Fannie Mae introduced its HomeReady mortgage last year as an inexpensive lending option that allows borrowers to come in with as little as 3 percent down. Now it’s making “enhancements” to that option, and that could mean more affordable financing in an economy where the new generation of homebuyers is struggling to earn, save, and pretty much live.
According to a release from Fannie Mae, the changes, which will take effect immediately, aim to simplify income eligibility, and improve sustainable homeownership and its market-driven features. The group’s key “enhancements” to HomeReady include:
- Allowing the occupant borrower on a HomeReady loan to own other residential properties
- Removing the requirement for homeownership education for limited cash-out refinance transactions
- Eliminating the requirement for landlord education for HomeReady loans secured by two-, three, or four-unit properties (homeownership education is still required)
- Deleting references to post-purchase early delinquency counseling requirements to align the post-purchase counseling requirements for all Fannie Mae conventional mortgage loan types, as recently described in Servicing Guide Announcement SVC-2016-05
- Accepting homeownership education from Community Seconds or Down Payment Assistance Program (DPAP) providers as long as the providers are HUD-approved counseling agencies and the first mortgage loan involves a Community Second or DPAP.
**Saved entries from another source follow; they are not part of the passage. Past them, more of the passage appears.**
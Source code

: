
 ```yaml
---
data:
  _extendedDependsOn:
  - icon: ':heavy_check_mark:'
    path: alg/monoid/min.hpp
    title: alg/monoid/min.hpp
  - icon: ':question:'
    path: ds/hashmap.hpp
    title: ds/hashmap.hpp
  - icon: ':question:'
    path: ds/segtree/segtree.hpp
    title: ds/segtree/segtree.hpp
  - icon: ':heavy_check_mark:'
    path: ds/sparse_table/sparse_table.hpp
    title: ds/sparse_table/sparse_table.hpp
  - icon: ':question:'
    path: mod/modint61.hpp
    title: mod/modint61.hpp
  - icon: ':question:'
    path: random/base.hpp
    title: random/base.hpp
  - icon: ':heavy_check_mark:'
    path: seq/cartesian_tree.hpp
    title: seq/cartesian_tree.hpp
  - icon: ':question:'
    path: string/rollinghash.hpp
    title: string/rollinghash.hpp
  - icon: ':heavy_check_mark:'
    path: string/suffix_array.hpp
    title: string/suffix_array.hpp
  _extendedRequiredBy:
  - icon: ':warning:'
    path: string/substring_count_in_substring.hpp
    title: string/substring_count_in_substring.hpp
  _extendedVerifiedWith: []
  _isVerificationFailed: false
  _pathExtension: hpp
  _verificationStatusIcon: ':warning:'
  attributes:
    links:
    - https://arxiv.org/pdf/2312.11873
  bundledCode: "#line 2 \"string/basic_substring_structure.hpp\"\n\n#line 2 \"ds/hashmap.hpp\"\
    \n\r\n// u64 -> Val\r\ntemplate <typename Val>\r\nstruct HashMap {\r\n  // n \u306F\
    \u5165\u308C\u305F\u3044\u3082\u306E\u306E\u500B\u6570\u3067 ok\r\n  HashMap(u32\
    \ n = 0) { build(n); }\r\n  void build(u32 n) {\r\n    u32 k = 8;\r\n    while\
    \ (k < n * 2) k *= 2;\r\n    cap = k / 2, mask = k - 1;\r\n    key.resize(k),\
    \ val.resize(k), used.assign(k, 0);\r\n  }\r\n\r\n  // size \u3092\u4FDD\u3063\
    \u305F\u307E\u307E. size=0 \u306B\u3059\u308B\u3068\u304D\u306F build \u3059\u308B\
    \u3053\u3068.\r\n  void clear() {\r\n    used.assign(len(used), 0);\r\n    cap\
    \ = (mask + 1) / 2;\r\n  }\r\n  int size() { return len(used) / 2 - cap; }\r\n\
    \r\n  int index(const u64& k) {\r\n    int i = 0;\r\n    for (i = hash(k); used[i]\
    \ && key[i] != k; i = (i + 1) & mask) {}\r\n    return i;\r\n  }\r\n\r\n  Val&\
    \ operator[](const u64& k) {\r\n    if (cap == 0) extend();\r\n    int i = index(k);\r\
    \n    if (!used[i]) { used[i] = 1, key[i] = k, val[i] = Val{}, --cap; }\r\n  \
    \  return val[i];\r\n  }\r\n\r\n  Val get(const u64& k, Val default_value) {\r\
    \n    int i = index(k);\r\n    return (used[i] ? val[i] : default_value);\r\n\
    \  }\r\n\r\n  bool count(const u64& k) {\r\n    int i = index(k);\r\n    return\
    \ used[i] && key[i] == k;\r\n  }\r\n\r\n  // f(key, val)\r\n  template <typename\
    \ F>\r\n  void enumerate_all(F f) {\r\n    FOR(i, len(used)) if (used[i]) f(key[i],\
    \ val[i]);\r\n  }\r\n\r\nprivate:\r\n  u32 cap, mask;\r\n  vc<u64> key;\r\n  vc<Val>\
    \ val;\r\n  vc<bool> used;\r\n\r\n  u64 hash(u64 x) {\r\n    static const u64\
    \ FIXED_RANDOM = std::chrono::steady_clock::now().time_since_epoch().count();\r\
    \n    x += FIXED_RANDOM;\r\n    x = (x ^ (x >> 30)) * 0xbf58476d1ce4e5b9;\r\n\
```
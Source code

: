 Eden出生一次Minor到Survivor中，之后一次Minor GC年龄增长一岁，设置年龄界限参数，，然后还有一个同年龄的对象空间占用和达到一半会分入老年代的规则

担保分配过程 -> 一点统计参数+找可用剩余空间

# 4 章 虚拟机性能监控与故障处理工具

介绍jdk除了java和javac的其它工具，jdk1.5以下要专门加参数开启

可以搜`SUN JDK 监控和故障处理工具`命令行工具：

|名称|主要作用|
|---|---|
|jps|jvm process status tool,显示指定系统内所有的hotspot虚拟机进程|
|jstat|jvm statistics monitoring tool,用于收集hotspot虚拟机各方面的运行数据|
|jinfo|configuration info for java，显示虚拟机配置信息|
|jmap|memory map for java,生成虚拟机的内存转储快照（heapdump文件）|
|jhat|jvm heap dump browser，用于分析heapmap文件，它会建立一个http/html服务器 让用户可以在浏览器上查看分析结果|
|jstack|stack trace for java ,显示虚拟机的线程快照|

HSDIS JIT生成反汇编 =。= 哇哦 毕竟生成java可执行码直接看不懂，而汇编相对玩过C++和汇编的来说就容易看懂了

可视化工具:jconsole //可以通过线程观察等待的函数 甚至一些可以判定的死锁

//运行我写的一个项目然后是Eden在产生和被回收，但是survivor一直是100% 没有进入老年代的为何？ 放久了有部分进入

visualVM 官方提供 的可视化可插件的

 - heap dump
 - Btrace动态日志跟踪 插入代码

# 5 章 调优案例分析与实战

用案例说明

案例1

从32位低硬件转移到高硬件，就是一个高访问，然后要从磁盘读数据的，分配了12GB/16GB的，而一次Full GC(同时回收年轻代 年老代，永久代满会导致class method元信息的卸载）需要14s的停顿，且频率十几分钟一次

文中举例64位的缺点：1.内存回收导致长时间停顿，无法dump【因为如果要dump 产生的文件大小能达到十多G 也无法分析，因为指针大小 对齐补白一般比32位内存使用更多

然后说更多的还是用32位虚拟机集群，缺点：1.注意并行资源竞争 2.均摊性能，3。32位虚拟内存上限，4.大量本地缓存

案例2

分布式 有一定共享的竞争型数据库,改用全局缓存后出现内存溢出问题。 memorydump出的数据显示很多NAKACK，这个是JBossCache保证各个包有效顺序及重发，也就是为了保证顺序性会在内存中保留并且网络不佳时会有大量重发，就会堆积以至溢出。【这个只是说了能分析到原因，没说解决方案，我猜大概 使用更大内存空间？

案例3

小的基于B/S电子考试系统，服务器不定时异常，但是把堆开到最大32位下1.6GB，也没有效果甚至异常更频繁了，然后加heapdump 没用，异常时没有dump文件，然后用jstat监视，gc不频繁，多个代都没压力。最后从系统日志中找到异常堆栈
Fannie also tacked on a series of future changes to HomeReady, set to take effect later this year, which include:
- Allowing a maximum loan-to-value ratio greater than 95 percent up to 97 percent on limited cash-out refinance transactions in Desktop Underwriter (DU), per standard underwriting guidelines, including a requirement that the existing mortgage be owned or securitized by Fannie Mae to be eligible;
- Expanding current HomeReady eligibility for buydowns and adjustable-rate mortgage loans to include three- to four-unit properties; and
- The following additional benefits exclusively for HomeReady loans where borrowers have received customized one-on-one assistance from HUD-approved nonprofit counseling agencies in accordance with the requirements outlined above:
- if the HomeReady loan is delivered with Special Feature Code 184, the lender will receive a loan-level price adjustment credit of $500; and
- when the lender indicates in DU that the HUD-approved one-on-one assistance was completed, that information will be considered a compensating factor for those loan case files with debt-to-income ratios greater than 45 percent up to 50 percent.